──────── DATASET RECORDS

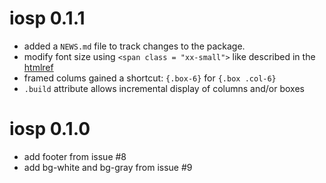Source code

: # iosp 0.1.1

* added a `NEWS.md` file to track changes to the package.
* modify font size using `<span class = "xx-small">` like described in the [htmlref](http://www.htmlref.com/examples/chapter10/font_properties_src.html)
* framed colums gained a shortcut: `{.box-6}` for `{.box .col-6}`
* `.build` attribute allows incremental display of columns and/or boxes


# iosp 0.1.0

* add footer from issue #8
* add bg-white and bg-gray from issue #9


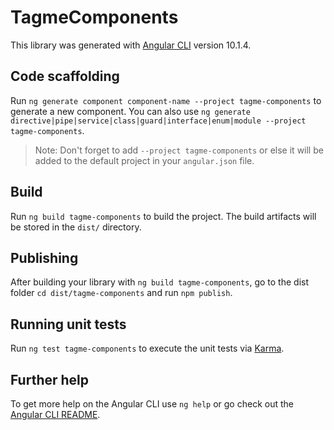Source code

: # TagmeComponents

This library was generated with [Angular CLI](https://github.com/angular/angular-cli) version 10.1.4.

## Code scaffolding

Run `ng generate component component-name --project tagme-components` to generate a new component. You can also use `ng generate directive|pipe|service|class|guard|interface|enum|module --project tagme-components`.
> Note: Don't forget to add `--project tagme-components` or else it will be added to the default project in your `angular.json` file. 

## Build

Run `ng build tagme-components` to build the project. The build artifacts will be stored in the `dist/` directory.

## Publishing

After building your library with `ng build tagme-components`, go to the dist folder `cd dist/tagme-components` and run `npm publish`.

## Running unit tests

Run `ng test tagme-components` to execute the unit tests via [Karma](https://karma-runner.github.io).

## Further help

To get more help on the Angular CLI use `ng help` or go check out the [Angular CLI README](https://github.com/angular/angular-cli/blob/master/README.md).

────────────────

| HOW TO COMPLETE THIS TASK |
Gather each line from the listing above that holds "added".

| SOLUTION |
* added a `NEWS.md` file to track changes to the package.
> Note: Don't forget to add `--project tagme-components` or else it will be added to the default project in your `angular.json` file. 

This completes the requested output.